The advancement in the management of locally advanced NSCLC underscores the promise of adaptive medicine, as seen in multifaceted treatments like the combination of radiotherapy and immunotherapy. As an alternative solution, one of our studies suggests that for patients initially deemed unresectable with stage IIIB lung cancer, surgical resection becomes feasible after a combination of immunotherapy and chemotherapy (15). A recent meta-analysis suggests that adding programmed cell death 1 (PD-1) or PD-L1 inhibitors in the adjuvant phase to neoadjuvant treatment with PD-1 or PD-L1 inhibitors and chemotherapy may not improve survival outcomes for patients with resectable NSCLC and may be associated with increased adverse events (16).

In advanced NSCLC, adaptive medicine holds particular importance, especially for patients with oligoprogressive or oligometastatic disease. Additive treatments for oligometastatic patients should be selective, such as determining optimal candidates for primary tumor resection based on population modeling.
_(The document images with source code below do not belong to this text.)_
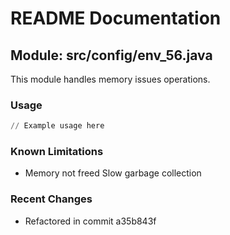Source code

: # README Documentation

## Module: src/config/env_56.java

This module handles memory issues operations.

### Usage

```python
// Example usage here
```

### Known Limitations

- Memory not freed Slow garbage collection

### Recent Changes

- Refactored in commit a35b843f
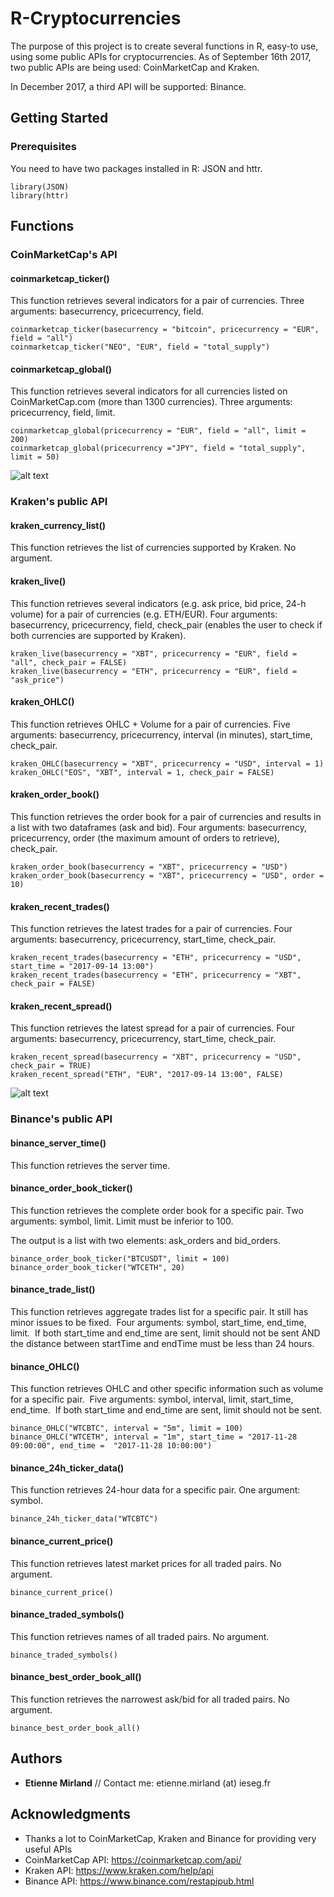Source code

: # R-Cryptocurrencies

The purpose of this project is to create several functions in R, easy-to use, using some public APIs for cryptocurrencies.
As of September 16th 2017, two public APIs are being used: CoinMarketCap and Kraken.

In December 2017, a third API will be supported: Binance.

## Getting Started

### Prerequisites

You need to have two packages installed in R: JSON and httr.
```
library(JSON)
library(httr)
```

## Functions
### CoinMarketCap's API
#### coinmarketcap_ticker()
This function retrieves several indicators for a pair of currencies.
Three arguments: basecurrency, pricecurrency, field.

```
coinmarketcap_ticker(basecurrency = "bitcoin", pricecurrency = "EUR", field = "all")
coinmarketcap_ticker("NEO", "EUR", field = "total_supply")
```

#### coinmarketcap_global()
This function retrieves several indicators for all currencies listed on CoinMarketCap.com (more than 1300 currencies).
Three arguments: pricecurrency, field, limit.

```
coinmarketcap_global(pricecurrency = "EUR", field = "all", limit = 200)
coinmarketcap_global(pricecurrency ="JPY", field = "total_supply", limit = 50)
```

![alt text](http://bitcoinx.com/wp-content/uploads/2014/02/Kraken.jpg)
### Kraken's public API
#### kraken_currency_list()
This function retrieves the list of currencies supported by Kraken.
No argument.

#### kraken_live()
This function retrieves several indicators (e.g. ask price, bid price, 24-h volume) for a pair of currencies (e.g. ETH/EUR).
Four arguments: basecurrency, pricecurrency, field, check_pair (enables the user to check if both currencies are supported by Kraken).

```
kraken_live(basecurrency = "XBT", pricecurrency = "EUR", field = "all", check_pair = FALSE)
kraken_live(basecurrency = "ETH", pricecurrency = "EUR", field = "ask_price")
```
#### kraken_OHLC()
This function retrieves OHLC + Volume for a pair of currencies.
Five arguments: basecurrency, pricecurrency, interval (in minutes), start_time, check_pair.

```
kraken_OHLC(basecurrency = "XBT", pricecurrency = "USD", interval = 1)
kraken_OHLC("EOS", "XBT", interval = 1, check_pair = FALSE)
```
#### kraken_order_book()
This function retrieves the order book for a pair of currencies and results in a list with two dataframes (ask and bid).
Four arguments: basecurrency, pricecurrency, order (the maximum amount of orders to retrieve), check_pair.
```
kraken_order_book(basecurrency = "XBT", pricecurrency = "USD")
kraken_order_book(basecurrency = "XBT", pricecurrency = "USD", order = 10)
```

#### kraken_recent_trades()
This function retrieves the latest trades for a pair of currencies.
Four arguments: basecurrency, pricecurrency, start_time, check_pair.
```
kraken_recent_trades(basecurrency = "ETH", pricecurrency = "USD", start_time = "2017-09-14 13:00")
kraken_recent_trades(basecurrency = "ETH", pricecurrency = "XBT", check_pair = FALSE)
```

#### kraken_recent_spread()
This function retrieves the latest spread for a pair of currencies.
Four arguments: basecurrency, pricecurrency, start_time, check_pair.
```
kraken_recent_spread(basecurrency = "XBT", pricecurrency = "USD", check_pair = TRUE)
kraken_recent_spread("ETH", "EUR", "2017-09-14 13:00", FALSE)
```
![alt text](https://p13.zdassets.com/hc/settings_assets/1938355/115000012391/vDJ3jjZnVdU1CzsxaiuY6w-logo-en_svg-01.svg)

### Binance's public API
#### binance_server_time()
This function retrieves the server time.

#### binance_order_book_ticker()
This function retrieves the complete order book for a specific pair.
Two arguments: symbol, limit.
Limit must be inferior to 100.

The output is a list with two elements: ask_orders and bid_orders.

```
binance_order_book_ticker("BTCUSDT", limit = 100) 
binance_order_book_ticker("WTCETH", 20) 
```
#### binance_trade_list()
This function retrieves aggregate trades list for a specific pair. It still has minor issues to be fixed.&nbsp;
Four arguments: symbol, start_time, end_time, limit.&nbsp;
If both start_time and end_time are sent, limit should not be sent AND the distance between startTime and endTime must be less than 24 hours.

#### binance_OHLC()
This function retrieves OHLC and other specific information such as volume for a specific pair.&nbsp;
Five arguments: symbol, interval, limit, start_time, end_time.&nbsp;
If both start_time and end_time are sent, limit should not be sent.&nbsp;

```
binance_OHLC("WTCBTC", interval = "5m", limit = 100)
binance_OHLC("WTCETH", interval = "1m", start_time = "2017-11-28 09:00:00", end_time =  "2017-11-28 10:00:00")
```
#### binance_24h_ticker_data()
This function retrieves 24-hour data for a specific pair.
One argument: symbol.
```
binance_24h_ticker_data("WTCBTC")
```
#### binance_current_price()
This function retrieves latest market prices for all traded pairs.
No argument.
```
binance_current_price()
```

#### binance_traded_symbols()
This function retrieves names of all traded pairs.
No argument.
```
binance_traded_symbols()
```
#### binance_best_order_book_all()
This function retrieves the narrowest ask/bid for all traded pairs.
No argument.
```
binance_best_order_book_all()
```

## Authors

* **Etienne Mirland**  // Contact me: etienne.mirland (at) ieseg.fr
## Acknowledgments

* Thanks a lot to CoinMarketCap, Kraken and Binance for providing very useful APIs
* CoinMarketCap API: https://coinmarketcap.com/api/
* Kraken API: https://www.kraken.com/help/api
* Binance API: https://www.binance.com/restapipub.html 
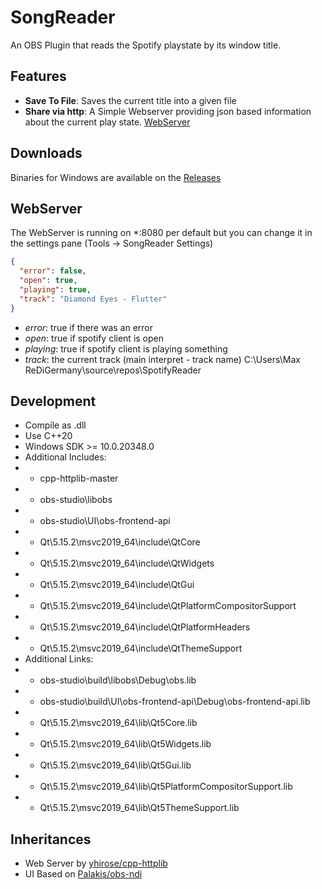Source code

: # SongReader

An OBS Plugin that reads the Spotify playstate by its window title.

## Features

- **Save To File**: Saves the current title into a given file
- **Share via http**: A Simple Webserver providing json based information about the current play state. [WebServer](#WebServer)

## Downloads

Binaries for Windows are available on the [Releases](https://github.com/ReDiGermany/OBS-SongReader/releases)

## WebServer

The WebServer is running on \*:8080 per default but you can change it in the settings pane (Tools -> SongReader Settings)

```json
{
  "error": false,
  "open": true,
  "playing": true,
  "track": "Diamond Eyes - Flutter"
}
```

- _error_: true if there was an error
- _open_: true if spotify client is open
- _playing_: true if spotify client is playing something
- _track_: the current track (main interpret - track name)
  C:\Users\Max ReDiGermany\source\repos\SpotifyReader

## Development

- Compile as .dll
- Use C++20
- Windows SDK >= 10.0.20348.0
- Additional Includes:
- - cpp-httplib-master
- - obs-studio\libobs
- - obs-studio\UI\obs-frontend-api
- - Qt\5.15.2\msvc2019_64\include\QtCore
- - Qt\5.15.2\msvc2019_64\include\QtWidgets
- - Qt\5.15.2\msvc2019_64\include\QtGui
- - Qt\5.15.2\msvc2019_64\include\QtPlatformCompositorSupport
- - Qt\5.15.2\msvc2019_64\include\QtPlatformHeaders
- - Qt\5.15.2\msvc2019_64\include\QtThemeSupport
- Additional Links:
- - obs-studio\build\libobs\Debug\obs.lib
- - obs-studio\build\UI\obs-frontend-api\Debug\obs-frontend-api.lib
- - Qt\5.15.2\msvc2019_64\lib\Qt5Core.lib
- - Qt\5.15.2\msvc2019_64\lib\Qt5Widgets.lib
- - Qt\5.15.2\msvc2019_64\lib\Qt5Gui.lib
- - Qt\5.15.2\msvc2019_64\lib\Qt5PlatformCompositorSupport.lib
- - Qt\5.15.2\msvc2019_64\lib\Qt5ThemeSupport.lib

## Inheritances

- Web Server by [yhirose/cpp-httplib](https://github.com/yhirose/cpp-httplib)
- UI Based on [Palakis/obs-ndi](https://github.com/Palakis/obs-ndi)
By classifying stage IV NSCLC patients from the Surveillance, Epidemiology, and End Results (SEER) database and conducting 1:1 propensity score matching, we analyzed median cancer-specific survival (CSS) times between the surgery and non-surgery groups; a practical predictive model was created and might be used to identify the optimal candidates for surgical resection of the primary tumor among stage IV NSCLC patients who were regarded as inoperable (17).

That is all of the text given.